I agree with Dapale here on this. It’s definitely fitting for critical.
Now’s the time to make your game work with DataStores being down if they aren’t already so we know how to get around it
I mean, in my case, if players’ data hasn’t loaded, they aren’t going to want to play anyway. I imagine that’s the same in most cases.
Have fun paying lots of money a month for strong reliable databases, heh. I might start setting up a system for phantom forces to auto upload data if saves fail, then on rejoin, overwrite. Especially with datastores failing hard right now…

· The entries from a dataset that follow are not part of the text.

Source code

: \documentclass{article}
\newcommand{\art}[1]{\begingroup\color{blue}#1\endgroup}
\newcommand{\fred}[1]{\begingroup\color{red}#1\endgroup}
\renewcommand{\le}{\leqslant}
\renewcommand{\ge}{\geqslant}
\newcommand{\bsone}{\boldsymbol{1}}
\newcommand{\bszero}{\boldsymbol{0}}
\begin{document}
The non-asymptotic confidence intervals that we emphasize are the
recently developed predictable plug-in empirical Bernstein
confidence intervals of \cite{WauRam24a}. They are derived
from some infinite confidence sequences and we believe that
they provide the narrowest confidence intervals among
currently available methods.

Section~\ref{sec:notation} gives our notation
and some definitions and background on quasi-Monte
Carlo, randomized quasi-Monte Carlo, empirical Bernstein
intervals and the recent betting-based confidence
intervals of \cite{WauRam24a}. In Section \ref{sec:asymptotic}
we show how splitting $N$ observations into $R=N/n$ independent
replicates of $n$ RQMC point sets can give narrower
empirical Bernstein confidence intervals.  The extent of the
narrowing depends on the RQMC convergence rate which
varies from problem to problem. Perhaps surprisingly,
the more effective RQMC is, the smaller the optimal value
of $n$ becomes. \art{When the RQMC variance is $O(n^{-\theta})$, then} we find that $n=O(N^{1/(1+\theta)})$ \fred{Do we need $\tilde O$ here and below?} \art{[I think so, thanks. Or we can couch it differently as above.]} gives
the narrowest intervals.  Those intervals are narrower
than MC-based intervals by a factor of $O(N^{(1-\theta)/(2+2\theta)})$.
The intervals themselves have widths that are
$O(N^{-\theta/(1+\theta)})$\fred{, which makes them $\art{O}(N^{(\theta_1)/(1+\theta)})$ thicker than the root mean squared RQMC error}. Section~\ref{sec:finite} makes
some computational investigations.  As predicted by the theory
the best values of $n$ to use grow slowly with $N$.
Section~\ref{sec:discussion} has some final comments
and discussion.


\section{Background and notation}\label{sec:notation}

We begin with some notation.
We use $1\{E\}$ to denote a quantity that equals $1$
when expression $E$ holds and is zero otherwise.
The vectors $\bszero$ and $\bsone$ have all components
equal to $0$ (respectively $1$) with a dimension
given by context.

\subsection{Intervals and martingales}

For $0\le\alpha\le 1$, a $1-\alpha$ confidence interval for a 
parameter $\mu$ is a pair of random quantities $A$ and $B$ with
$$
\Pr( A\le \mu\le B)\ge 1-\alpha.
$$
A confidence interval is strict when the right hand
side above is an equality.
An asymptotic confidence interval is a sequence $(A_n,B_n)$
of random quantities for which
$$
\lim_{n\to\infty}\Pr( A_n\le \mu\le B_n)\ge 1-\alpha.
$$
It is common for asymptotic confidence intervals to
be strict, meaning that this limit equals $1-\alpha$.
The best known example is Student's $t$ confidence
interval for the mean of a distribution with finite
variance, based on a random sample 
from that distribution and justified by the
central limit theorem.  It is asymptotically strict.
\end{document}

I mean writing code around it so that your game doesn’t break if its DataStore reliant to start the game. Also can’t seem to get my DataStores to fail, in game and in studio test.

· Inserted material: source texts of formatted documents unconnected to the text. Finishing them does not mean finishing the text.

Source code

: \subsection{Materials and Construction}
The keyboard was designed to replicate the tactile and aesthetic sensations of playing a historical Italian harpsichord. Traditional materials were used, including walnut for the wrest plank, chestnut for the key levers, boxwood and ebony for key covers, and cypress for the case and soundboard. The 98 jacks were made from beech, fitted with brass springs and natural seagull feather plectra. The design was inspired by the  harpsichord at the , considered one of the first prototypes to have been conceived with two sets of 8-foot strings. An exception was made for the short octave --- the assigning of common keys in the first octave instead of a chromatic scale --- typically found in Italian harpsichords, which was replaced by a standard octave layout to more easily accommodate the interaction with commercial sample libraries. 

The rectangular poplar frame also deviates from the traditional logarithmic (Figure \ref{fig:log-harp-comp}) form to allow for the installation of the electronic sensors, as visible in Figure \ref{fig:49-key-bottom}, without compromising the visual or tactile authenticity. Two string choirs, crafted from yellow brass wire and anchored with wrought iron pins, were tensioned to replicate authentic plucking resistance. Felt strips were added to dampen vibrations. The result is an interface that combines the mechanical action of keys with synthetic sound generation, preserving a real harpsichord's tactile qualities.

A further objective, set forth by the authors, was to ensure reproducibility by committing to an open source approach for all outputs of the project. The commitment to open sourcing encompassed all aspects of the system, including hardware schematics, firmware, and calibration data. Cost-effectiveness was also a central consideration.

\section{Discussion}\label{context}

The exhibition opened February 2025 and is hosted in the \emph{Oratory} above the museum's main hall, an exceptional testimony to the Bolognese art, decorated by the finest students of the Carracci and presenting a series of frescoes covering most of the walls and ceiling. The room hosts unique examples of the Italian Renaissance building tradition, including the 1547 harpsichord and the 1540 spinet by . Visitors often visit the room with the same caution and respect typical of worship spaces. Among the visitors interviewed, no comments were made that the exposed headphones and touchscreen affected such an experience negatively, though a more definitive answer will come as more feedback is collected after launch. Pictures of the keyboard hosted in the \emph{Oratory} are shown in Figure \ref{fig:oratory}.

Removed ROBLOXCRITICAL tag.
@Dapale @Xan_TheDragon @RBX_Lua
Please keep in mind that ROBLOXCRITICAL is not subjective, a bug report needs to meet criteria to qualify as ROBLOXCRITICAL: https://devforum.roblox.com/t/please-read-before-posting-steps-to-report-a-bug/24388
(Note: “Data loss” does not include data losses from bad datastore code. Datastore failures are to be expected from time to time and code needs to handle these temporary failures gracefully. I just checked my own games and the error rates are far from 100%, so while very inconvenient, it’s not an insurmountable issue.)
The issue has been escalated.
Thank you for the report. Our engineering team is actively investigating this issue and we’ll follow up soon with more information.
Ohhhhh, this is why I’m getting tons of messages about lost data.
So, if something like this DOES happen and we need to notify easier, what do we do?
You file a bug report without a ROBLOXCRITICAL tag.
And we should assume that’s going to be seen instantly?
According to my data there is large-scale data store failure and players being forcibly removed from the game.
The best datastore code in the world won’t fix that
Operations has internal status trackers that will catch these issues faster than users report on them, so the bug report is really just additional comments on the issue.
How many of those are after a final retry?
All of them? if I understand correctly, re-tries are handled “under the hood” and if an error happens then that is the final status.
edit: to clarify, these are datastore load errors, not save errors.
Auto-retry isn’t enabled yet. Right now you should be retrying requests manually. If your game handles retries gracefully, partial outages like these shouldn’t have much impact aside from slightly longer request times as they’re retried. This includes both loading/saving data.
To add to my post above
The statistics I have are Per attempt in code to save.
I log each individual datastore SetAsync if its successful or failed, then log the errors as well.
Which within 30 minutes, had
87,630 successful
4,086 failures
(4.4%)
They attempt to save again and again until successful.
Something interesting to note:
Here are all the biggest datastore errors and how many times they have occured in the last four months total not including today:
And Here is the error occurring today:
This is not the same error that usually accompanies high-traffic outages. This is an anomaly
The problem is that, at least in my limited experience, datastore errors are usually not “gracefully” distributed among servers. I don’t have concrete data but from anecdotal experience usually some servers are reasonably fine while others barely get any requests accepted.